Now, we find the root of this approximation $f_{approx}$ by solving for $Δ x$ in

f (x_{0}) + Δ x \cdot f^{'} (x_{0}) = 0

and we find $Δ x = - \frac{f ( x _{0} )}{f ^{'} ( x _{0} )}$ . So $f_{approx} (x) = 0$ implies $x = x_{0} + Δ x = x - \frac{f ( x _{0}}{f ^{'} ( x _{0} )}$ . So, we have a new, supposedly better, approximation of the real root $x_{r}$ . Applying this iteratively gives:

x_{k + 1} = x_{k} - \frac{f ( x _{k} )}{f ^{'} ( x _{k} )}

which is the basic scheme behind Newton’s method.

We haven’t proved anything about the convergence of this method, and indeed, in general, the method might diverge. Note that it’s also possible to use an approximation $f_{approx}$ of higher order, e.g.

f_{approx} (x) = f (x_{0}) + f^{'} (x_{0}) (x - x_{0}) + \frac{f ^{''} ( x _{0} )}{2} (x - x_{0})^{2}

However, using this method requires solving a more complicated solution. Instead of a simple linear equation we end up with a quadratic one.

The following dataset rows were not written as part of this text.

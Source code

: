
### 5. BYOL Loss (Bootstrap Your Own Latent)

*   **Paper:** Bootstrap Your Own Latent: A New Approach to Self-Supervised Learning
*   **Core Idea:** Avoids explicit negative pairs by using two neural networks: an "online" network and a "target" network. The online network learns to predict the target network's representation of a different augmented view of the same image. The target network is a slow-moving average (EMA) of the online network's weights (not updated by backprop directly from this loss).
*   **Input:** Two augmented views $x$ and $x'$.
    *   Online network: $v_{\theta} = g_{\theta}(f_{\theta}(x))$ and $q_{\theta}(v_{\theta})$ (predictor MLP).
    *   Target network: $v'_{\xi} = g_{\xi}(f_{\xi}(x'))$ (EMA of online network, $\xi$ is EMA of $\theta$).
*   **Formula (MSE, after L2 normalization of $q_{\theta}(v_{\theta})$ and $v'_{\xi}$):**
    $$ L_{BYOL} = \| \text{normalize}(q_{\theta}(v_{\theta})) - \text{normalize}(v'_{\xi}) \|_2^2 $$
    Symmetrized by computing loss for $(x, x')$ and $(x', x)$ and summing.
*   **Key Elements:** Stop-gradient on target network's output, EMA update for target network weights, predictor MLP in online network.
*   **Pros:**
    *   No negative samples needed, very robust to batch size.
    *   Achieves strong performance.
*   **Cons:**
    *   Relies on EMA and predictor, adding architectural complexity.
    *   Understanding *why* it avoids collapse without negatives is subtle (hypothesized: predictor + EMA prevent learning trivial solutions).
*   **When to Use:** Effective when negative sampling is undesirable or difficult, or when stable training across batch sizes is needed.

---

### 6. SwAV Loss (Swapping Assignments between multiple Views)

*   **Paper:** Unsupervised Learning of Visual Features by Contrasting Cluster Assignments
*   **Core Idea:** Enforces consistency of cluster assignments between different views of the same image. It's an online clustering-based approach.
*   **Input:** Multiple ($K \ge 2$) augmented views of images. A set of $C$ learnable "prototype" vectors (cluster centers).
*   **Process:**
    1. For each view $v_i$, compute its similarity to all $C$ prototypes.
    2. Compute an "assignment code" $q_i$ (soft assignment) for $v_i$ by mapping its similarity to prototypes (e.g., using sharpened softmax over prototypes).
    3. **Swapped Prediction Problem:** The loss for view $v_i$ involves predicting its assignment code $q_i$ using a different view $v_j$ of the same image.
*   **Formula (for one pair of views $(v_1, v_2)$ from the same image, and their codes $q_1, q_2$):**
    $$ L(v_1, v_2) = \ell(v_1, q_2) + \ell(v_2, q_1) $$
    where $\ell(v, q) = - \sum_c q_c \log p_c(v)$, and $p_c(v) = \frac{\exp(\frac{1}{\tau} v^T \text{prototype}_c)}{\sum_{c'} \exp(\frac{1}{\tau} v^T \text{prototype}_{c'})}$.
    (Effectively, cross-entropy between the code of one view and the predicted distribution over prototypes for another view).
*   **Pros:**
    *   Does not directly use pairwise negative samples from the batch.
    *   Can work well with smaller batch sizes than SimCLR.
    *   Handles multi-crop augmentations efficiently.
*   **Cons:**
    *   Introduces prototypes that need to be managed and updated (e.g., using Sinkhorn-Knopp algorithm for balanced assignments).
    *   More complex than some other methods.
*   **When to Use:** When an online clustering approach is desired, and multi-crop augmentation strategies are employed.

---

Further, this method also works for multi-valued functions $f$ , with the restriction that $f$ should be an $R^{n} \to R^{n}$ function. We can simply replace the factor $\frac{1}{f ^{'} ( x _{0} )}$ by $(D f (x_{0}))^{- 1}$ :

x_{k + 1} = x_{k} - (D f (x_{0}))^{- 1} f (x_{k})

Convergence analysis

I will only consider the case where $f : R \to R$ . I believe the general case where $f : R^{n} \to R^{n}$ is messier, but the idea is essentially the same.

Take $x$ to be the root of $f$ , e.g. $f (x) = 0$ . Suppose that we have an estimate $x_{k} = x + ϵ$ . We then have

x_{k + 1} = x_{k} - \frac{f ( x _{k} )}{f ^{'} ( x _{k} )} = x + ϵ - \frac{f ( x + ϵ )}{f ^{'} ( x + ϵ )}

Using the Taylor expansion of $f$ at $x$ , $f (x) = 0$ , and asymptotic notation gives:

f (x + ϵ) = ϵ f^{'} (x) + ϵ^{2} \frac{f ^{''} ( x )}{2} + O (ϵ^{3})

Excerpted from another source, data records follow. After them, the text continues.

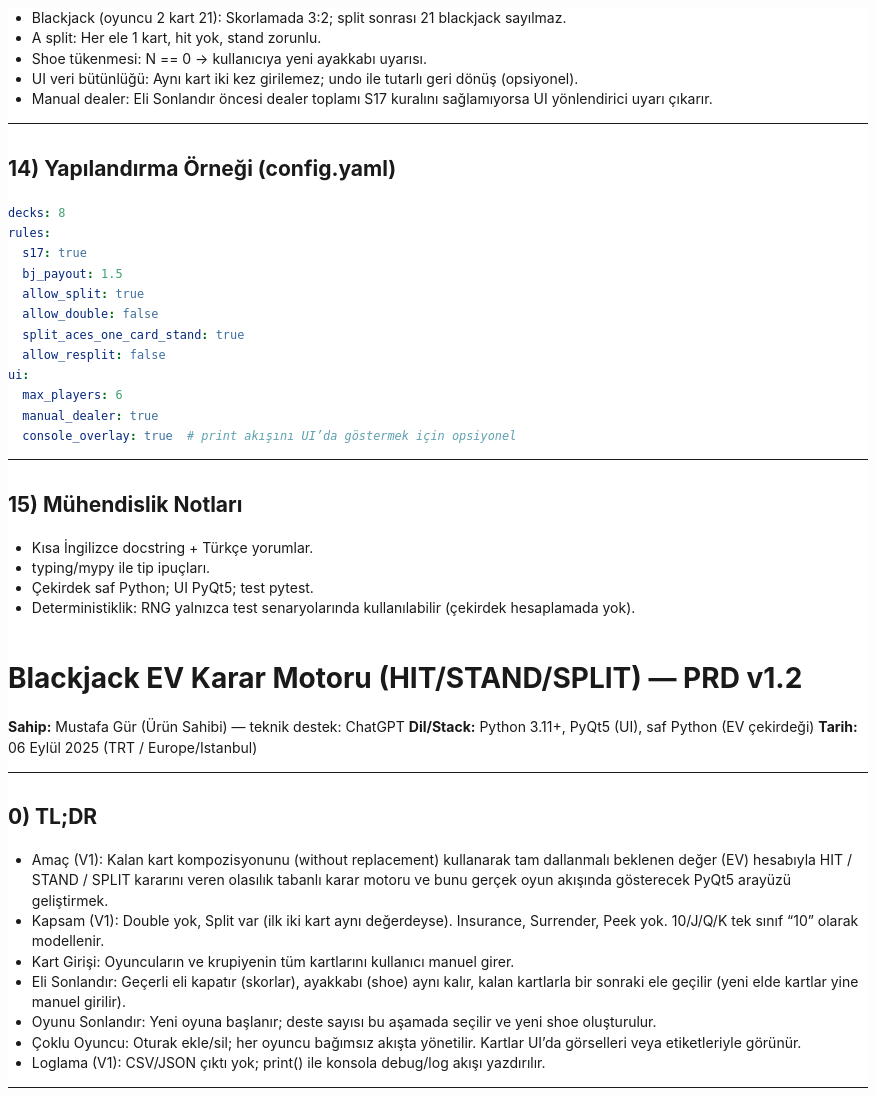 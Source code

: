 * Blackjack (oyuncu 2 kart 21): Skorlamada 3:2; split sonrası 21 blackjack sayılmaz.
* A split: Her ele 1 kart, hit yok, stand zorunlu.
* Shoe tükenmesi: N == 0 → kullanıcıya yeni ayakkabı uyarısı.
* UI veri bütünlüğü: Aynı kart iki kez girilemez; undo ile tutarlı geri dönüş (opsiyonel).
* Manual dealer: Eli Sonlandır öncesi dealer toplamı S17 kuralını sağlamıyorsa UI yönlendirici uyarı çıkarır.

---

## 14) Yapılandırma Örneği (config.yaml)

```yaml
decks: 8
rules:
  s17: true
  bj_payout: 1.5
  allow_split: true
  allow_double: false
  split_aces_one_card_stand: true
  allow_resplit: false
ui:
  max_players: 6
  manual_dealer: true
  console_overlay: true  # print akışını UI’da göstermek için opsiyonel
```

---

## 15) Mühendislik Notları

* Kısa İngilizce docstring + Türkçe yorumlar.
* typing/mypy ile tip ipuçları.
* Çekirdek saf Python; UI PyQt5; test pytest.
* Deterministiklik: RNG yalnızca test senaryolarında kullanılabilir (çekirdek hesaplamada yok).

# Blackjack EV Karar Motoru (HIT/STAND/SPLIT) — PRD v1.2

**Sahip:** Mustafa Gür (Ürün Sahibi) — teknik destek: ChatGPT
**Dil/Stack:** Python 3.11+, PyQt5 (UI), saf Python (EV çekirdeği)
**Tarih:** 06 Eylül 2025 (TRT / Europe/Istanbul)

---

## 0) TL;DR

* Amaç (V1): Kalan kart kompozisyonunu (without replacement) kullanarak tam dallanmalı beklenen değer (EV) hesabıyla HIT / STAND / SPLIT kararını veren olasılık tabanlı karar motoru ve bunu gerçek oyun akışında gösterecek PyQt5 arayüzü geliştirmek.
* Kapsam (V1): Double yok, Split var (ilk iki kart aynı değerdeyse). Insurance, Surrender, Peek yok. 10/J/Q/K tek sınıf “10” olarak modellenir.
* Kart Girişi: Oyuncuların ve krupiyenin tüm kartlarını kullanıcı manuel girer.
* Eli Sonlandır: Geçerli eli kapatır (skorlar), ayakkabı (shoe) aynı kalır, kalan kartlarla bir sonraki ele geçilir (yeni elde kartlar yine manuel girilir).
* Oyunu Sonlandır: Yeni oyuna başlanır; deste sayısı bu aşamada seçilir ve yeni shoe oluşturulur.
* Çoklu Oyuncu: Oturak ekle/sil; her oyuncu bağımsız akışta yönetilir. Kartlar UI’da görselleri veya etiketleriyle görünür.
* Loglama (V1): CSV/JSON çıktı yok; print() ile konsola debug/log akışı yazdırılır.

---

From the first-order Taylor expansion of $f^{'}$ at $x$ we find

f^{'} (x + ϵ) = f^{'} (x) + O (ϵ)

From the above two equalities we find

x_{k + 1} = x + ϵ - \frac{ϵ f ^{'} ( x ) + O ( ϵ ^{2} )}{f ^{'} ( x ) + O ( ϵ )}

= x + \frac{O ( ϵ ^{2} )}{f ^{'} ( x ) + O ( ϵ )}

= x + O (ϵ^{2})

So, if $ϵ$ is sufficiently small, each iteration of Newton’s method reduces the error to the square of the error of the previous iteration. We say that Newton’s method has quadratic convergence.

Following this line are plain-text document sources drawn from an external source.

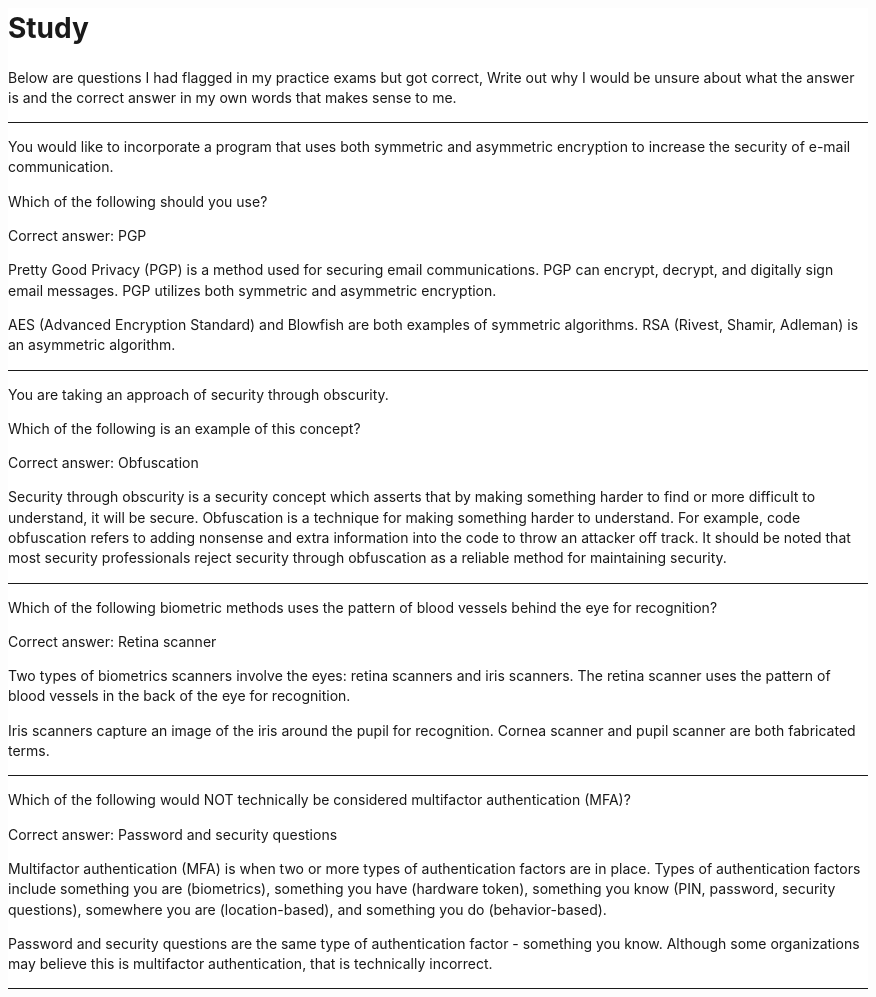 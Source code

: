 # Study
Below are questions I had flagged in my practice exams but got correct, Write out why I would be unsure about what the answer is and the correct answer in my own words that makes sense to me.

---

You would like to incorporate a program that uses both symmetric and asymmetric encryption to increase the security of e-mail communication.

Which of the following should you use?

Correct answer: PGP

Pretty Good Privacy (PGP) is a method used for securing email communications. PGP can encrypt, decrypt, and digitally sign email messages. PGP utilizes both symmetric and asymmetric encryption.

AES (Advanced Encryption Standard) and Blowfish are both examples of symmetric algorithms. RSA (Rivest, Shamir, Adleman) is an asymmetric algorithm.

---

You are taking an approach of security through obscurity.

Which of the following is an example of this concept?

Correct answer: Obfuscation

Security through obscurity is a security concept which asserts that by making something harder to find or more difficult to understand, it will be secure. Obfuscation is a technique for making something harder to understand. For example, code obfuscation refers to adding nonsense and extra information into the code to throw an attacker off track. It should be noted that most security professionals reject security through obfuscation as a reliable method for maintaining security.

---

Which of the following biometric methods uses the pattern of blood vessels behind the eye for recognition?

Correct answer: Retina scanner

Two types of biometrics scanners involve the eyes: retina scanners and iris scanners. The retina scanner uses the pattern of blood vessels in the back of the eye for recognition.

Iris scanners capture an image of the iris around the pupil for recognition. Cornea scanner and pupil scanner are both fabricated terms.

---

Which of the following would NOT technically be considered multifactor authentication (MFA)?

Correct answer: Password and security questions

Multifactor authentication (MFA) is when two or more types of authentication factors are in place. Types of authentication factors include something you are (biometrics), something you have (hardware token), something you know (PIN, password, security questions), somewhere you are (location-based), and something you do (behavior-based).

Password and security questions are the same type of authentication factor - something you know. Although some organizations may believe this is multifactor authentication, that is technically incorrect.

---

In practice, this is also observed:

| $k$ | $x_{k}$ | $ϵ_{k}$ | |--|--|--| | 0 | 1 | 0.414213562373095 | | 1 | 1.5 | 0.085786437626905 | | 2 | 1.416666666666667 | 0.002453104293572 | | 3 | 1.414215686274510 | 0.000002123901415 | | 4 | 1.414213562374690 | 0.000000000001595 |

The number of leading zeros in the error roughly doubles each iteration, leading to 11 correct decimal digits after just four iterations.

Picking initial values

One problem with Newton’s method is that it’s sensitive to the initial value. Sometimes it’s possible to make an educated guess, but often not. If this is a problem, one might consider using a homotopy method. This description is based on the description given in the book "Numerical Methods in Scientific Computing", by J. van Kan, A. Segal, and F. Vermolen. In this method, one picks an equation $g (x) = 0$ with a known solution $x = x_{g}$ , and considers the problem

(1 - λ) g (x) + λ f (x) = 0

And now one increases $λ$ in small steps. Every time, Newton’s method is used to find the solution of $(1 - λ) g (x) + λ f (x) = 0$ . The solution found this way is then used as an initial estimate for the next step.